• **INFORMATION SUPPLIED**:
+ + + +

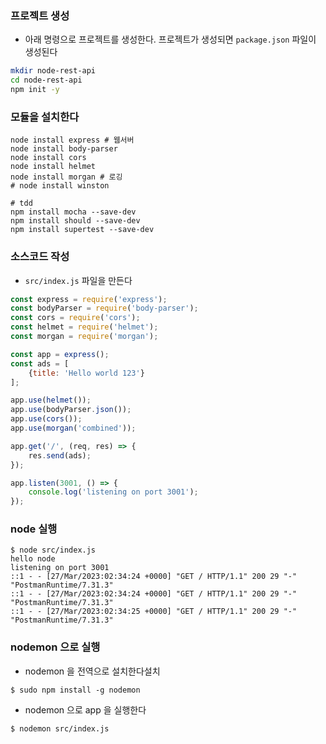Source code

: ### 프로젝트 생성
- 아래 명령으로 프로젝트를 생성한다. 프로젝트가 생성되면 `package.json` 파일이 생성된다
```bash
mkdir node-rest-api
cd node-rest-api
npm init -y
```

### 모듈을 설치한다
```shell
node install express # 웹서버
node install body-parser
node install cors
node install helmet
node install morgan # 로깅
# node install winston

# tdd
npm install mocha --save-dev
npm install should --save-dev
npm install supertest --save-dev
```

### 소스코드 작성
- `src/index.js` 파일을 만든다
```javascript
const express = require('express');
const bodyParser = require('body-parser');
const cors = require('cors');
const helmet = require('helmet');
const morgan = require('morgan');

const app = express();
const ads = [
    {title: 'Hello world 123'}
];

app.use(helmet());
app.use(bodyParser.json());
app.use(cors());
app.use(morgan('combined'));

app.get('/', (req, res) => {
    res.send(ads);
});

app.listen(3001, () => {
    console.log('listening on port 3001');
});

```

### node 실행
```shell
$ node src/index.js
hello node
listening on port 3001
::1 - - [27/Mar/2023:02:34:24 +0000] "GET / HTTP/1.1" 200 29 "-" "PostmanRuntime/7.31.3"
::1 - - [27/Mar/2023:02:34:24 +0000] "GET / HTTP/1.1" 200 29 "-" "PostmanRuntime/7.31.3"
::1 - - [27/Mar/2023:02:34:25 +0000] "GET / HTTP/1.1" 200 29 "-" "PostmanRuntime/7.31.3"
```

### nodemon 으로 실행
- nodemon 을 전역으로 설치한다설치
```shell
$ sudo npm install -g nodemon
```
- nodemon 으로 app 을 실행한다
```shell
$ nodemon src/index.js
```
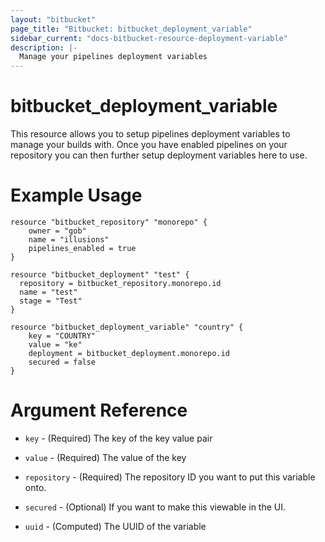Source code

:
 ```yaml
---
layout: "bitbucket"
page_title: "Bitbucket: bitbucket_deployment_variable"
sidebar_current: "docs-bitbucket-resource-deployment-variable"
description: |-
  Manage your pipelines deployment variables
---
```



# bitbucket\_deployment\_variable

This resource allows you to setup pipelines deployment variables to manage your builds with. Once you have enabled pipelines on your repository you can then further setup deployment variables here to use.

# Example Usage

```hcl
resource "bitbucket_repository" "monorepo" {
    owner = "gob"
    name = "illusions"
    pipelines_enabled = true
}

resource "bitbucket_deployment" "test" {
  repository = bitbucket_repository.monorepo.id
  name = "test"
  stage = "Test"
}

resource "bitbucket_deployment_variable" "country" {
    key = "COUNTRY"
    value = "ke"
    deployment = bitbucket_deployment.monorepo.id
    secured = false
}
```

# Argument Reference

* `key` - (Required) The key of the key value pair
* `value` - (Required) The value of the key
* `repository` - (Required) The repository ID you want to put this variable onto.
* `secured` - (Optional) If you want to make this viewable in the UI.

* `uuid` - (Computed) The UUID of the variable
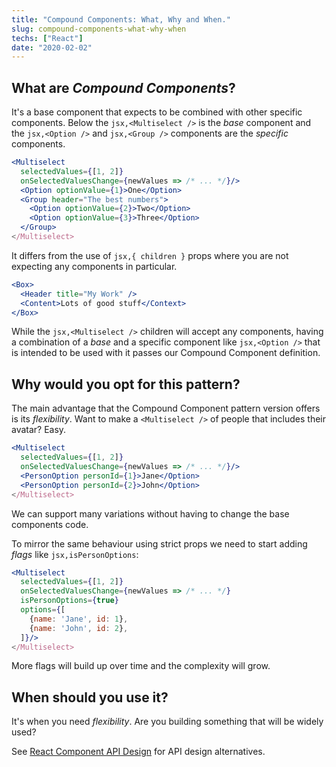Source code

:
 ```yaml
---
title: "Compound Components: What, Why and When."
slug: compound-components-what-why-when
techs: ["React"]
date: "2020-02-02"
---
```


## What **are _Compound Components_?**

It's a base component that expects to be combined with other specific components. Below the `jsx,<Multiselect />` is the _base_ component and the `jsx,<Option />` and `jsx,<Group />` components are the _specific_ components.

```jsx
<Multiselect
  selectedValues={[1, 2]}
  onSelectedValuesChange={newValues => /* ... */}/>
  <Option optionValue={1}>One</Option>
  <Group header="The best numbers">
    <Option optionValue={2}>Two</Option>
    <Option optionValue={3}>Three</Option>
  </Group>
</Multiselect>
```

It differs from the use of `jsx,{ children }` props where you are not expecting any components in particular.

```jsx
<Box>
  <Header title="My Work" />
  <Content>Lots of good stuff</Context>
</Box>
```

While the `jsx,<Multiselect />` children will accept any components, having a combination of a _base_ and a specific component like `jsx,<Option />` that is intended to be used with it passes our Compound Component definition.

## Why **would you opt for this pattern?**

The main advantage that the Compound Component pattern version offers is its _flexibility_. Want to make a `<Multiselect />` of people that includes their avatar? Easy.

```jsx
<Multiselect
  selectedValues={[1, 2]}
  onSelectedValuesChange={newValues => /* ... */}/>
  <PersonOption personId={1}>Jane</Option>
  <PersonOption personId={2}>John</Option>
</Multiselect>
```

We can support many variations without having to change the base components code.

To mirror the same behaviour using strict props we need to start adding _flags_ like `jsx,isPersonOptions`:

```jsx
<Multiselect
  selectedValues={[1, 2]}
  onSelectedValuesChange={newValues => /* ... */}
  isPersonOptions={true}
  options={[
    {name: 'Jane', id: 1},
    {name: 'John', id: 2},
  ]}/>
</Multiselect>
```

More flags will build up over time and the complexity will grow.

## When **should you use it?**

It's when you need _flexibility_. Are you building something that will be widely used?

See [React Component API Design](/article/react-component-api-design) for API design alternatives.
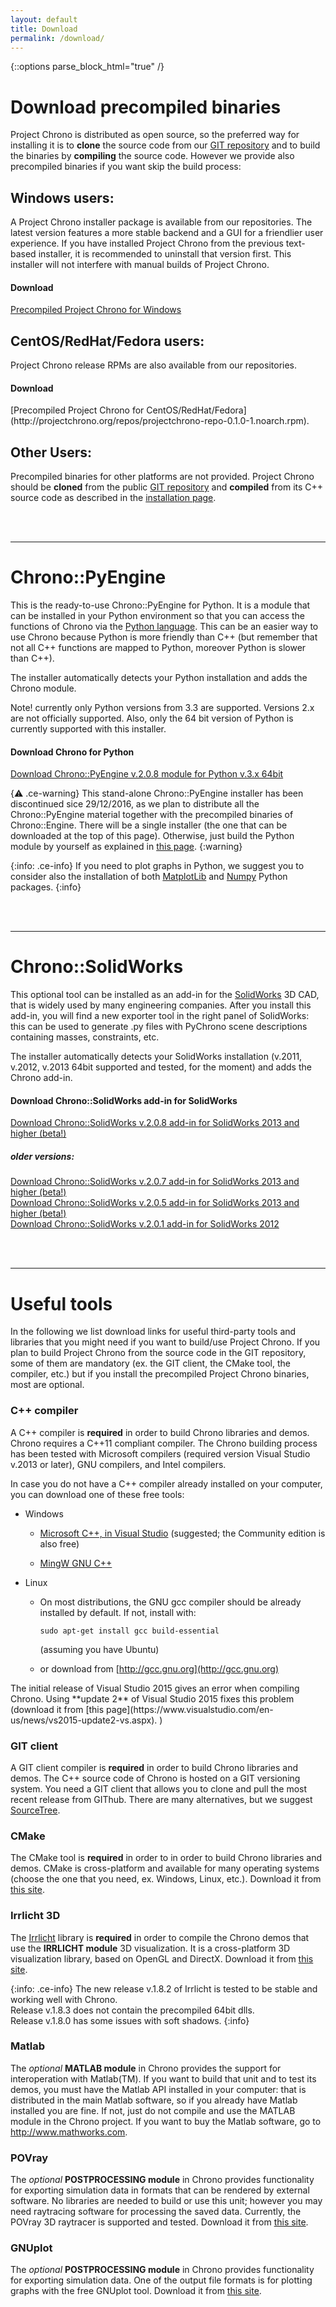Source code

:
 ```yaml
---
layout: default
title: Download
permalink: /download/
---
```


{::options parse_block_html="true" /}

Download precompiled binaries
=============================

Project Chrono is distributed as open source, 
so the preferred way for installing it is to **clone** the source code from our [GIT repository](https://github.com/projectchrono/chrono) and to build the binaries by **compiling** the source code. 
However we provide also precompiled binaries if you want skip the build process:

## Windows users:
A Project Chrono installer package is available from our repositories. The latest version features a more stable backend and a GUI for a friendlier user experience. If you have installed Project Chrono from the previous text-based installer, it is recommended to uninstall that version first. This installer will not interfere with manual builds of Project Chrono.

<script type="text/javascript">
  var xhttp = new XMLHttpRequest();
  xhttp.onreadystatechange = function() {
    if (this.readyState == 4 && this.status == 200) {
     document.getElementById("windows_link").href = "http://projectchrono.org/repos/windows/" + JSON.parse(this.responseText)["windows"];
     console.log(this.responseText);
     console.log(JSON.parse(this.responseText));
    }
  };
  xhttp.open("GET", "http://projectchrono.org/repos/windows/latest.json", true);  
  xhttp.send();
</script>

<div class="well">
<h4> <span class="glyphicon glyphicon-download-alt"></span> Download</h4>
<a href="http://projectchrono.org/repos/windows/latest" id="windows_link">Precompiled Project Chrono for Windows</a>
</div>


## CentOS/RedHat/Fedora users:
Project Chrono release RPMs are also available from our repositories.

<div class="well">
<h4> <span class="glyphicon glyphicon-download-alt"></span> Download</h4>
[Precompiled Project Chrono for CentOS/RedHat/Fedora](http://projectchrono.org/repos/projectchrono-repo-0.1.0-1.noarch.rpm).
</div>


## Other Users:
Precompiled binaries for other platforms are not provided. Project Chrono should be **cloned** from the public [GIT repository](https://github.com/projectchrono/chrono) and **compiled** from its C++ source code as described in the  [installation page](http://api.projectchrono.org/tutorial_install_chrono.html).



<br>
<br>

---


Chrono::PyEngine
================

This is the ready-to-use Chrono::PyEngine for Python. It is a module
that can be installed in your Python environment so that you can access
the functions of Chrono via the [Python
language](http://www.python.org). This can be an easier way to use
Chrono because Python is more friendly than C++ (but remember
that not all C++ functions are mapped to Python, moreover Python is
slower than C++).

The installer automatically detects your Python installation and adds
the Chrono module.

Note! currently only Python versions from 3.3 are supported. Versions 2.x are not officially supported. Also, only
the 64 bit version of Python is currently supported with this installer.


<div class="well">
<h4> <span class="glyphicon glyphicon-download-alt"></span> Download Chrono for Python</h4>

<a href="http://www.projectchrono.org/assets/installers/ChronoPyEngine_v2.0.8.exe"> Download Chrono::PyEngine v.2.0.8 module for Python v.3.x 64bit</a><br />

</div>

{:warning: .ce-warning} 
This stand-alone Chrono::PyEngine installer has been discontinued sice 29/12/2016, as we plan to distribute all the Chrono::PyEngine material together with the precompiled binaries of Chrono::Engine. There will be a single installer (the one that can be downloaded at the top of this page). Otherwise, just build the Python module by yourself as
explained in [this page](http://api.projectchrono.org/module_python_installation.html).
{:warning}

{:info: .ce-info}
If you need to plot graphs in Python, we suggest you to consider also the installation of both 
[MatplotLib](http://matplotlib.org/downloads.html) and 
[Numpy](http://www.numpy.org) 
Python packages.
{:info}


<br>
<br>


---


Chrono::SolidWorks
==================

This optional tool can be installed as an add-in for the
[SolidWorks](http://www.SolidWorks.com) 3D CAD, that is widely used by
many engineering companies. After you install this add-in, you will find
a new exporter tool in the right panel of SolidWorks: this can be used
to generate .py files with PyChrono scene descriptions
containing masses, constraints, etc.

The installer automatically detects your SolidWorks installation (v.2011,
v.2012, v.2013 64bit supported and tested, for the moment) and adds the
Chrono add-in.

		  
<div class="well">
<h4> <span class="glyphicon glyphicon-download-alt"></span> Download Chrono::SolidWorks add-in for SolidWorks</h4>
<a href="http://www.projectchrono.org/assets/installers/ChronoEngine_SolidWorks_v2.08.exe"> Download Chrono::SolidWorks v.2.0.8 add-in for SolidWorks 2013 and higher (beta!)</a><br />

<h5> older versions:</h5>

<a href="http://www.projectchrono.org/assets/installers/ChronoEngine_SolidWorks_v2.07.exe"> Download Chrono::SolidWorks v.2.0.7 add-in for SolidWorks 2013 and higher (beta!)</a><br />
<a href="http://www.projectchrono.org/assets/installers/ChronoEngine_SolidWorks_v2.05.exe"> Download Chrono::SolidWorks v.2.0.5 add-in for SolidWorks 2013 and higher (beta!)</a><br />
<a href="http://www.projectchrono.org/assets/installers/ChronoEngine_SolidWorks_v2.01.exe"> Download Chrono::SolidWorks v.2.0.1 add-in for SolidWorks 2012</a><br />
</div>

<br>
<br>

---


Useful tools 
=============================

In the following we list download links for useful third-party tools and libraries that you might need if you want to build/use Project Chrono. If you plan to build Project Chrono from the source code in the GIT repository, some of them are mandatory (ex. the GIT client, the CMake tool, the compiler, etc.) but if you install the precompiled Project Chrono binaries, most are optional.


### C++ compiler 

A C++ compiler is **required** in order to build 
Chrono libraries and demos. Chrono requires a C++11 compliant compiler. The Chrono building process has been tested with Microsoft compilers (required version Visual Studio v.2013 or later), GNU compilers, and Intel compilers.

<div class="ce-info">

In case you do not have a C++ compiler already installed on your computer, you can download one of these free tools:

* Windows 

  * [Microsoft C++, in Visual Studio](https://www.visualstudio.com)  (suggested; the Community edition is also free)
  
  * [MingW GNU C++](http://www.mingw.org/wiki/InstallationHOWTOforMinGW)
  
* Linux 

  * On most distributions, the GNU gcc compiler should be already installed by default. If not, install with:  
	```
	sudo apt-get install gcc build-essential 
	```  
    (assuming you have Ubuntu) 
   
  * or download from [http://gcc.gnu.org](http://gcc.gnu.org)
</div>

<div class="ce-danger">
The initial release of Visual Studio 2015 gives an 
error when compiling Chrono. Using **update 2** of Visual Studio 2015 fixes this problem (download it from 
[this page](https://www.visualstudio.com/en-us/news/vs2015-update2-vs.aspx). )
</div>


### GIT client

A GIT client compiler is **required** in order to build 
Chrono libraries and demos.
The C++ source code of Chrono is hosted on a GIT versioning system. 
You need a GIT client that allows you to clone and pull the most recent release from GIThub. 
There are many alternatives, but we suggest [SourceTree](https://www.sourcetreeapp.com/).

	
### CMake

The CMake tool is **required** in order to in order to build 
Chrono libraries and demos. CMake is cross-platform and available
for many operating systems (choose the one that you need, ex. Windows,
Linux, etc.). Download it from [this site](http://www.cmake.org/cmake/resources/software.html).


### Irrlicht 3D

The [Irrlicht](http://irrlicht.sourceforge.net/downloads.html) library
is **required** in order to compile the Chrono demos that use the **IRRLICHT module**
3D visualization. It is a cross-platform 3D visualization library, based
on OpenGL and DirectX. Download it from [this site](http://downloads.sourceforge.net/irrlicht/irrlicht-1.8.2.zip).

{:info: .ce-info}
The new release v.1.8.2 of Irrlicht is tested to be stable and working well with Chrono.  
Release v.1.8.3 does not contain the precompiled 64bit dlls.  
Release v.1.8.0 has some issues with soft shadows.
{:info}


### Matlab

The *optional* **MATLAB module** in Chrono provides the support
for interoperation with Matlab(TM). If you want to build that unit and
to test its demos, you must have the Matlab API installed in your
computer: that is distributed in the main Matlab software, so if you
already have Matlab installed you are fine. If not, just do not compile and use the
MATLAB module in the Chrono project. If you want to buy the
Matlab software, go to
[<http://www.mathworks.com>](http://www.mathworks.com).


### POVray

The *optional* **POSTPROCESSING module** in Chrono provides
functionality for exporting simulation data in formats that can be
rendered by external software. No libraries are needed to build or use
this unit; however you may need raytracing software for
processing the saved data. Currently, the POVray 3D raytracer is
supported and tested. Download it from [this
site](http://www.povray.org).

### GNUplot

The *optional* **POSTPROCESSING module** in Chrono provides
functionality for exporting simulation data. One of the output file formats 
is for plotting graphs with the free GNUplot tool. Download it from [this
site](http://www.gnuplot.info).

+ + + +

• **THE TASK**: Find the word "https" in the entries above, then copy each line that holds it.

• **ANSWER SECTION**:
so the preferred way for installing it is to **clone** the source code from our [GIT repository](https://github.com/projectchrono/chrono) and to build the binaries by **compiling** the source code. 
Precompiled binaries for other platforms are not provided. Project Chrono should be **cloned** from the public [GIT repository](https://github.com/projectchrono/chrono) and **compiled** from its C++ source code as described in the  [installation page](http://api.projectchrono.org/tutorial_install_chrono.html).
  * [Microsoft C++, in Visual Studio](https://www.visualstudio.com)  (suggested; the Community edition is also free)
[this page](https://www.visualstudio.com/en-us/news/vs2015-update2-vs.aspx). )
There are many alternatives, but we suggest [SourceTree](https://www.sourcetreeapp.com/).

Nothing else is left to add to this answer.